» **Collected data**
====================

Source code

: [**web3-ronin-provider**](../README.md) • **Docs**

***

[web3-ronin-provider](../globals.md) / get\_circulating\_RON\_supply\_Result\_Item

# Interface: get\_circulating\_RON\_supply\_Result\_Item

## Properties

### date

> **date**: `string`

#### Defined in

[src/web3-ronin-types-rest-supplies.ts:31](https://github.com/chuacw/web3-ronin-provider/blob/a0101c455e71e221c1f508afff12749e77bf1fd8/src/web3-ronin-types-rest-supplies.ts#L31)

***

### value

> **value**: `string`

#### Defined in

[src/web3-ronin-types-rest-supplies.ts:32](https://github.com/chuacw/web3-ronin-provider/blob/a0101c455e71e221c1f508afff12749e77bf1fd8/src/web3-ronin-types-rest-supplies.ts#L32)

====================

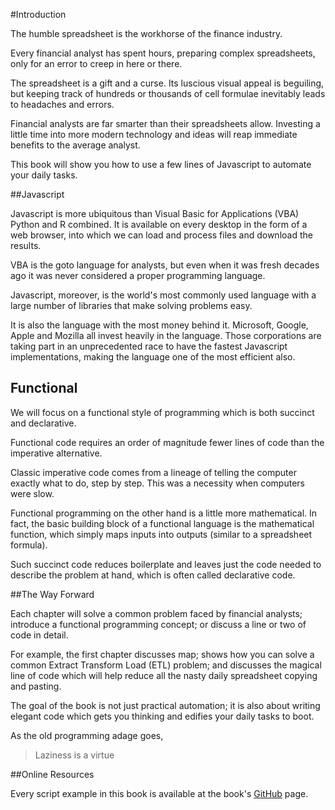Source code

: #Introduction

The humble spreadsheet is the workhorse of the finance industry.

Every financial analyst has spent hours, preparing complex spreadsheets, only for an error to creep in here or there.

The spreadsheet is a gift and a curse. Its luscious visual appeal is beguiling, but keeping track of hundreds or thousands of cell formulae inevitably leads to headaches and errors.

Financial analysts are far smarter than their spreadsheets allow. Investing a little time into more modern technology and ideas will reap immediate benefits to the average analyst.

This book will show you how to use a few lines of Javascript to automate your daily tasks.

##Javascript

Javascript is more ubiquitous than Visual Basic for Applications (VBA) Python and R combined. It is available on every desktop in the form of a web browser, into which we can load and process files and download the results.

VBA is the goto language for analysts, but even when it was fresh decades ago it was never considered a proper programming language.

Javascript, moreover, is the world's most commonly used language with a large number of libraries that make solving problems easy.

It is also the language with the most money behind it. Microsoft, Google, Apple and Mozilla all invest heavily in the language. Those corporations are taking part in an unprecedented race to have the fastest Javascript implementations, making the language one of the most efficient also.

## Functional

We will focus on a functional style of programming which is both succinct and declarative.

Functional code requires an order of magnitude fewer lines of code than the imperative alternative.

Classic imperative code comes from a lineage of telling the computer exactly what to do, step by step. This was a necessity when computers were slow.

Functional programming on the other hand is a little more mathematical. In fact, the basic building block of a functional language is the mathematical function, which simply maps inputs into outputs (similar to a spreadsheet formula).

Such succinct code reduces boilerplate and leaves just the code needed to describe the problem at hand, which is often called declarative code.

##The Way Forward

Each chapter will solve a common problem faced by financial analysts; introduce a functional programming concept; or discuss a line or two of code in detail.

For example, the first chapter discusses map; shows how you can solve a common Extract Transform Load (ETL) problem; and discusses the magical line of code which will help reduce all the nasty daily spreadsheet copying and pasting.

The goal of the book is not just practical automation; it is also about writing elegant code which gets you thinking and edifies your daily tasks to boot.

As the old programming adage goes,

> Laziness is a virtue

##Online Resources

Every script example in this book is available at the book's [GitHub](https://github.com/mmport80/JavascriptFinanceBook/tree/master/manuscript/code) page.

====================

» **Exercise prompt**
Above are some records; copy exactly the lines from the one with "Every financial analyst" through the one with "Financial analysts are", both included, and no others.

» **The completed task**
Every financial analyst has spent hours, preparing complex spreadsheets, only for an error to creep in here or there.

The spreadsheet is a gift and a curse. Its luscious visual appeal is beguiling, but keeping track of hundreds or thousands of cell formulae inevitably leads to headaches and errors.

Financial analysts are far smarter than their spreadsheets allow. Investing a little time into more modern technology and ideas will reap immediate benefits to the average analyst.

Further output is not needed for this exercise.